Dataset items
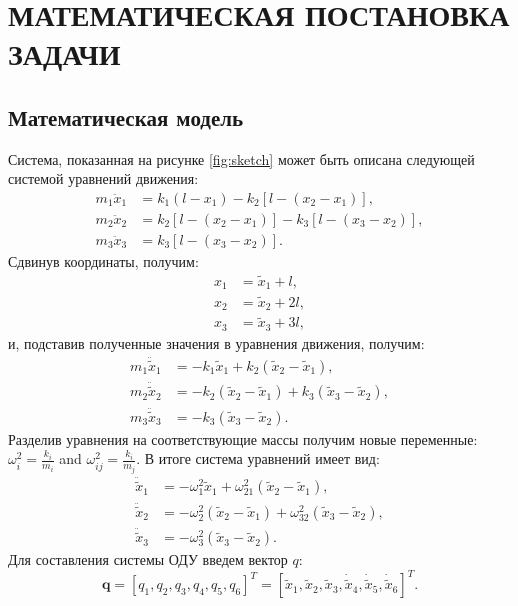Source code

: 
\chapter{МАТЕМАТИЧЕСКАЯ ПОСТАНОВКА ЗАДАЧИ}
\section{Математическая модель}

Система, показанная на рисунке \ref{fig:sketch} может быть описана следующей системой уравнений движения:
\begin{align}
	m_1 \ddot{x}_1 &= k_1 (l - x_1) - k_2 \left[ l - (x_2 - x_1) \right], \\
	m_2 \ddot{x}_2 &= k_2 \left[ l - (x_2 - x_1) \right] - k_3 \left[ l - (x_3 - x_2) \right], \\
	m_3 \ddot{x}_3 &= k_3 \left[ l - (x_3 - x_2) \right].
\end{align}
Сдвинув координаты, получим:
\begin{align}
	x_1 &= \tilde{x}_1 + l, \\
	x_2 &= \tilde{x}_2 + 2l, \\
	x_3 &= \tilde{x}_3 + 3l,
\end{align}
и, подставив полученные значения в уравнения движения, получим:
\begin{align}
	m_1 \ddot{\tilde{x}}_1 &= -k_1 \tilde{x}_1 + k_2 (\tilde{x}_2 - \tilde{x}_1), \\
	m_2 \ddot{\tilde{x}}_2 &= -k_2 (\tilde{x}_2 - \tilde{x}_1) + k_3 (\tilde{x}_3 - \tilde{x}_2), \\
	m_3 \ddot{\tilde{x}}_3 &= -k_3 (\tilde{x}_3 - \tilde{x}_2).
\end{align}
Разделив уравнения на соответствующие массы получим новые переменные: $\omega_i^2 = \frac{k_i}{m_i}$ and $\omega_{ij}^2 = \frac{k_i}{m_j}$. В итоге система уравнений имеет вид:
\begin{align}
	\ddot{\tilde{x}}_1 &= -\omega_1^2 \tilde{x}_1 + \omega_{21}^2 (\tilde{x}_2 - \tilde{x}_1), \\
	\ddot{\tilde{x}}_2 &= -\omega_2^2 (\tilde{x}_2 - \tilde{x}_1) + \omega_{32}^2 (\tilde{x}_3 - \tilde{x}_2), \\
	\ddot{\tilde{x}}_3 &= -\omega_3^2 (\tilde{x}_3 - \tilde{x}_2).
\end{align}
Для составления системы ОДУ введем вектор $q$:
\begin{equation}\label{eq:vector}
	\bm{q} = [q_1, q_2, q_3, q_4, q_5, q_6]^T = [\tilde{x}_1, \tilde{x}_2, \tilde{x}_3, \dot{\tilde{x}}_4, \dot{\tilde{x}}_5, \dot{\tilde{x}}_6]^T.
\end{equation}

** Problem details **
Apart from the pictures, all of the data must be duplicated exactly as shown above.

** Task response **
Source code

: 
\chapter{МАТЕМАТИЧЕСКАЯ ПОСТАНОВКА ЗАДАЧИ}
\section{Математическая модель}

Система, показанная на рисунке \ref{fig:sketch} может быть описана следующей системой уравнений движения:
\begin{align}
	m_1 \ddot{x}_1 &= k_1 (l - x_1) - k_2 \left[ l - (x_2 - x_1) \right], \\
	m_2 \ddot{x}_2 &= k_2 \left[ l - (x_2 - x_1) \right] - k_3 \left[ l - (x_3 - x_2) \right], \\
	m_3 \ddot{x}_3 &= k_3 \left[ l - (x_3 - x_2) \right].
\end{align}
Сдвинув координаты, получим:
\begin{align}
	x_1 &= \tilde{x}_1 + l, \\
	x_2 &= \tilde{x}_2 + 2l, \\
	x_3 &= \tilde{x}_3 + 3l,
\end{align}
и, подставив полученные значения в уравнения движения, получим:
\begin{align}
	m_1 \ddot{\tilde{x}}_1 &= -k_1 \tilde{x}_1 + k_2 (\tilde{x}_2 - \tilde{x}_1), \\
	m_2 \ddot{\tilde{x}}_2 &= -k_2 (\tilde{x}_2 - \tilde{x}_1) + k_3 (\tilde{x}_3 - \tilde{x}_2), \\
	m_3 \ddot{\tilde{x}}_3 &= -k_3 (\tilde{x}_3 - \tilde{x}_2).
\end{align}
Разделив уравнения на соответствующие массы получим новые переменные: $\omega_i^2 = \frac{k_i}{m_i}$ and $\omega_{ij}^2 = \frac{k_i}{m_j}$. В итоге система уравнений имеет вид:
\begin{align}
	\ddot{\tilde{x}}_1 &= -\omega_1^2 \tilde{x}_1 + \omega_{21}^2 (\tilde{x}_2 - \tilde{x}_1), \\
	\ddot{\tilde{x}}_2 &= -\omega_2^2 (\tilde{x}_2 - \tilde{x}_1) + \omega_{32}^2 (\tilde{x}_3 - \tilde{x}_2), \\
	\ddot{\tilde{x}}_3 &= -\omega_3^2 (\tilde{x}_3 - \tilde{x}_2).
\end{align}
Для составления системы ОДУ введем вектор $q$:
\begin{equation}\label{eq:vector}
	\bm{q} = [q_1, q_2, q_3, q_4, q_5, q_6]^T = [\tilde{x}_1, \tilde{x}_2, \tilde{x}_3, \dot{\tilde{x}}_4, \dot{\tilde{x}}_5, \dot{\tilde{x}}_6]^T.
\end{equation}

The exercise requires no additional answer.